Prompt » Among the entries below, find all lines that include "onder" and copy them.

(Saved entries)
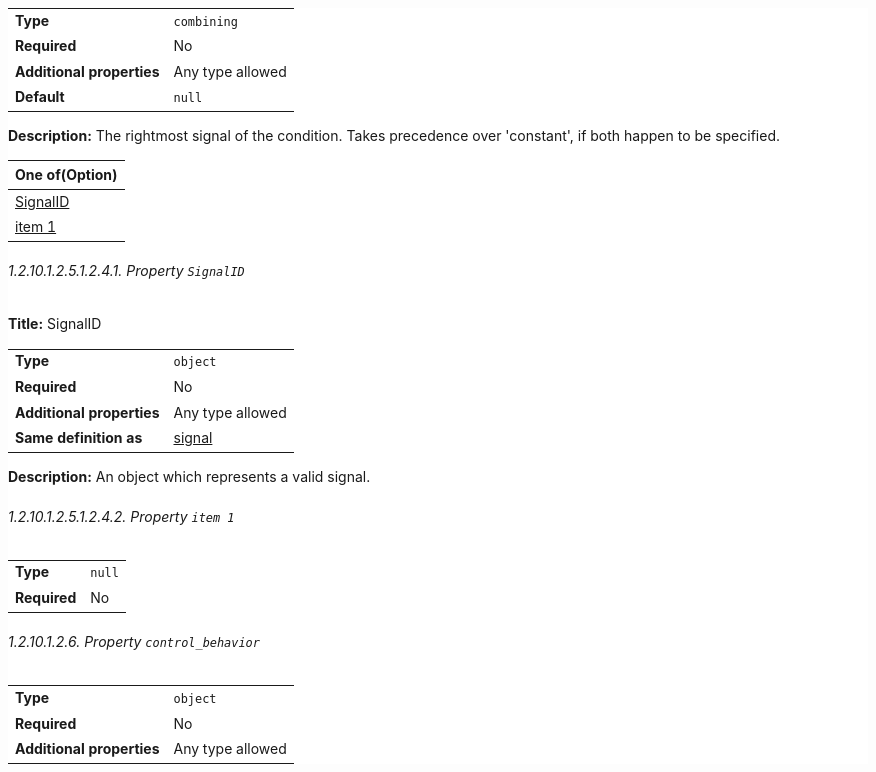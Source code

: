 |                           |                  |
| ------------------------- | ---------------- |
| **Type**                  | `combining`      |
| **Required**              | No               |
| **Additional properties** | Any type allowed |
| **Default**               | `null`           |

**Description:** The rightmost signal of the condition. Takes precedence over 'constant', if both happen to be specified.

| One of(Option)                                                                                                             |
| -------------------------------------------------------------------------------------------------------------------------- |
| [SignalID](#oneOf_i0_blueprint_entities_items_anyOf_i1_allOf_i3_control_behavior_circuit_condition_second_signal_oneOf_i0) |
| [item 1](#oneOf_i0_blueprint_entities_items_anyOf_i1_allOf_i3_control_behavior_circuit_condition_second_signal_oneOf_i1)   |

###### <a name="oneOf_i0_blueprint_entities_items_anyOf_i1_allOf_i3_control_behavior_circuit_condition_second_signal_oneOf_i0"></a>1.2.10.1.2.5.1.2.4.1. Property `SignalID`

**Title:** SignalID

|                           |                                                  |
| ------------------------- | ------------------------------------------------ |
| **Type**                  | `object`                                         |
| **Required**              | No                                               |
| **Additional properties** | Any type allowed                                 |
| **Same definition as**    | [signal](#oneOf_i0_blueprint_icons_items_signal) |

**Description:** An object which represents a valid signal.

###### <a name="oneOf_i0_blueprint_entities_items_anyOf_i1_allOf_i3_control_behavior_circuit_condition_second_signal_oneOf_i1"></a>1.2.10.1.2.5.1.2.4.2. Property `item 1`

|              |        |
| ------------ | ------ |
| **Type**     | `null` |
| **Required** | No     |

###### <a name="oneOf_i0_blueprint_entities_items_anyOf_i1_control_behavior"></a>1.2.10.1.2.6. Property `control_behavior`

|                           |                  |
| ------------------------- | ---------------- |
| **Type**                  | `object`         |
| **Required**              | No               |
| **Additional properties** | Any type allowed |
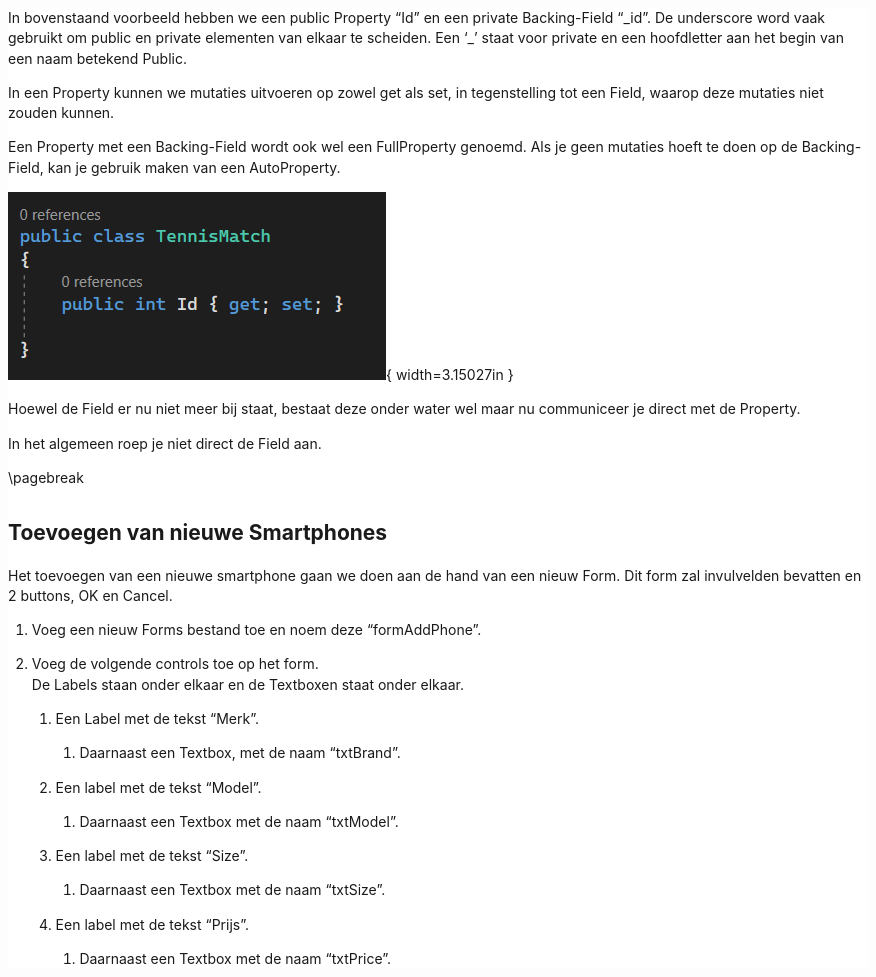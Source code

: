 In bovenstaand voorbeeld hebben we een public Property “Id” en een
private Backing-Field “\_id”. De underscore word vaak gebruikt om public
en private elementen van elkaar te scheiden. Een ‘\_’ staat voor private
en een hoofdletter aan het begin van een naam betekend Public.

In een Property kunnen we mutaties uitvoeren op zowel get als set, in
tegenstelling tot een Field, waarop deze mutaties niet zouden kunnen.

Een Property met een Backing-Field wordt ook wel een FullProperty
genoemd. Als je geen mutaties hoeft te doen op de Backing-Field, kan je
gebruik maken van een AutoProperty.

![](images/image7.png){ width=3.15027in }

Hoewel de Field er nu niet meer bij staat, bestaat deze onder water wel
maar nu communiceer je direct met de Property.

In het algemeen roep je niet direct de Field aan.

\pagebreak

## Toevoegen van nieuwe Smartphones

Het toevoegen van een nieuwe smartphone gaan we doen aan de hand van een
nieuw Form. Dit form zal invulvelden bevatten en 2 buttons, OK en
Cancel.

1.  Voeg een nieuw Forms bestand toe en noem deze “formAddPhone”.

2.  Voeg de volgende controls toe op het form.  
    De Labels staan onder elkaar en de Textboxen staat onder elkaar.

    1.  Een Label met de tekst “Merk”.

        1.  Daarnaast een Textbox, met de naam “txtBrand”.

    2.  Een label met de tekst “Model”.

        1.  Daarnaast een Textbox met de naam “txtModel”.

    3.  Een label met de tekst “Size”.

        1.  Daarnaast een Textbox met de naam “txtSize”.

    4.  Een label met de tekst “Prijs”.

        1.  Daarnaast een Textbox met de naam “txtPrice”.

Output »
Hoewel de Field er nu niet meer bij staat, bestaat deze onder water wel
    De Labels staan onder elkaar en de Textboxen staat onder elkaar.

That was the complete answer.